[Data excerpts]
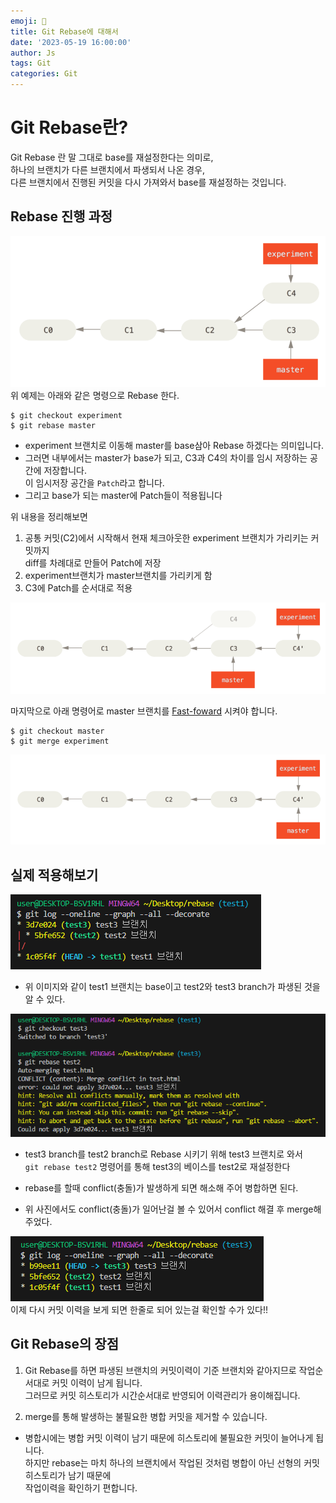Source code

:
 ```yaml
---
emoji: 📝
title: Git Rebase에 대해서 
date: '2023-05-19 16:00:00'
author: Js 
tags: Git 
categories: Git  
---
```


# Git Rebase란? 
Git Rebase 란 말 그대로 base를 재설정한다는 의미로,   
하나의 브랜치가 다른 브랜치에서 파생되서 나온 경우,    
다른 브랜치에서 진행된 커밋을 다시 가져와서 base를 재설정하는 것입니다.

## Rebase 진행 과정 
![Rebase 예제](rebase1.png)
위 예제는 아래와 같은 명령으로 Rebase 한다. 
```
$ git checkout experiment
$ git rebase master
``` 
 
+ experiment 브랜치로 이동해 master를 base삼아 Rebase 하겠다는 의미입니다. 
+ 그러면 내부에서는 master가 base가 되고, C3과 C4의 차이를 임시 저장하는 공간에 저장합니다.       
   이 임시저장 공간을 `Patch`라고 합니다.
+ 그리고 base가 되는 master에 Patch들이 적용됩니다

위 내용을 정리해보면 
1. 공통 커밋(C2)에서 시작해서 현재 체크아웃한 experiment 브랜치가 가리키는 커밋까지    
   diff를 차례대로 만들어 Patch에 저장
2. experiment브랜치가 master브랜치를 가리키게 함
3. C3에 Patch를 순서대로 적용 

![Rebase 예제](rebase2.png)

마지막으로 아래 명령어로 master 브랜치를 [Fast-foward](https://velog.io/@devp1023/GIT-%EB%B3%91%ED%95%A9-%EC%B6%A9%EB%8F%8C-%ED%95%B4%EA%B2%B0-3-way-merge-fast-forward#span-stylecolorcornflowerblue-fast-forwardspan) 시켜야 합니다. 

``` 
$ git checkout master
$ git merge experiment
```
![Rebase 예제](rebase3.png)



## 실제 적용해보기 
![Rebase test 예제](rebase_test1.png)   

+ 위 이미지와 같이 test1 브랜치는 base이고 test2와 test3 branch가 파생된 것을 알 수 있다. 

![Rebase test 예제](rebase_test2.png)
+ test3 branch를 test2 branch로 Rebase 시키기 위해 test3 브랜치로 와서   
`git rebase test2` 명령어를 통해 test3의 베이스를 test2로 재설정한다  

+ rebase를 할때 conflict(충돌)가 발생하게 되면 해소해 주어 병합하면 된다. 
+ 위 사진에서도 conflict(충돌)가 일어난걸 볼 수 있어서 conflict 해결 후 merge해 주었다.   

![Rebase test 예제](rebase_test3.png)   
이제 다시 커밋 이력을 보게 되면 한줄로 되어 있는걸 확인할 수가 있다!! 

## Git Rebase의 장점 
1. Git Rebase를 하면 파생된 브랜치의 커밋이력이 기준 브랜치와 같아지므로 작업순서대로 커밋 이력이 남게 됩니다.    
   그러므로 커밋 히스토리가 시간순서대로 반영되어 이력관리가 용이해집니다.

2. merge를 통해 발생하는 불필요한 병합 커밋을 제거할 수 있습니다.   
+ 병합시에는 병합 커밋 이력이 남기 때문에 히스토리에 불필요한 커밋이 늘어나게 됩니다.    
  하지만 rebase는 마치 하나의 브랜치에서 작업된 것처럼 병합이 아닌 선형의 커밋 히스토리가 남기 때문에    
  작업이력을 확인하기 편합니다. 


```toc
```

**Task details:**
Looking at the entries above, can you reproduce exactly the lines from the one that holds "위 예제는 아래와 같은 명령으로 Rebase 한다." through the one that holds "그러므로 커밋 히스토리가 시간순서대로 반영되어 이력관리가 용이해집니다.", and only those?

**Reply:**
위 예제는 아래와 같은 명령으로 Rebase 한다. 
```
$ git checkout experiment
$ git rebase master
``` 
 
+ experiment 브랜치로 이동해 master를 base삼아 Rebase 하겠다는 의미입니다. 
+ 그러면 내부에서는 master가 base가 되고, C3과 C4의 차이를 임시 저장하는 공간에 저장합니다.       
   이 임시저장 공간을 `Patch`라고 합니다.
+ 그리고 base가 되는 master에 Patch들이 적용됩니다

위 내용을 정리해보면 
1. 공통 커밋(C2)에서 시작해서 현재 체크아웃한 experiment 브랜치가 가리키는 커밋까지    
   diff를 차례대로 만들어 Patch에 저장
2. experiment브랜치가 master브랜치를 가리키게 함
3. C3에 Patch를 순서대로 적용 

![Rebase 예제](rebase2.png)

마지막으로 아래 명령어로 master 브랜치를 [Fast-foward](https://velog.io/@devp1023/GIT-%EB%B3%91%ED%95%A9-%EC%B6%A9%EB%8F%8C-%ED%95%B4%EA%B2%B0-3-way-merge-fast-forward#span-stylecolorcornflowerblue-fast-forwardspan) 시켜야 합니다. 

``` 
$ git checkout master
$ git merge experiment
```
![Rebase 예제](rebase3.png)



## 실제 적용해보기 
![Rebase test 예제](rebase_test1.png)   

+ 위 이미지와 같이 test1 브랜치는 base이고 test2와 test3 branch가 파생된 것을 알 수 있다. 

![Rebase test 예제](rebase_test2.png)
+ test3 branch를 test2 branch로 Rebase 시키기 위해 test3 브랜치로 와서   
`git rebase test2` 명령어를 통해 test3의 베이스를 test2로 재설정한다  

+ rebase를 할때 conflict(충돌)가 발생하게 되면 해소해 주어 병합하면 된다. 
+ 위 사진에서도 conflict(충돌)가 일어난걸 볼 수 있어서 conflict 해결 후 merge해 주었다.   

![Rebase test 예제](rebase_test3.png)   
이제 다시 커밋 이력을 보게 되면 한줄로 되어 있는걸 확인할 수가 있다!! 

## Git Rebase의 장점 
1. Git Rebase를 하면 파생된 브랜치의 커밋이력이 기준 브랜치와 같아지므로 작업순서대로 커밋 이력이 남게 됩니다.    
   그러므로 커밋 히스토리가 시간순서대로 반영되어 이력관리가 용이해집니다.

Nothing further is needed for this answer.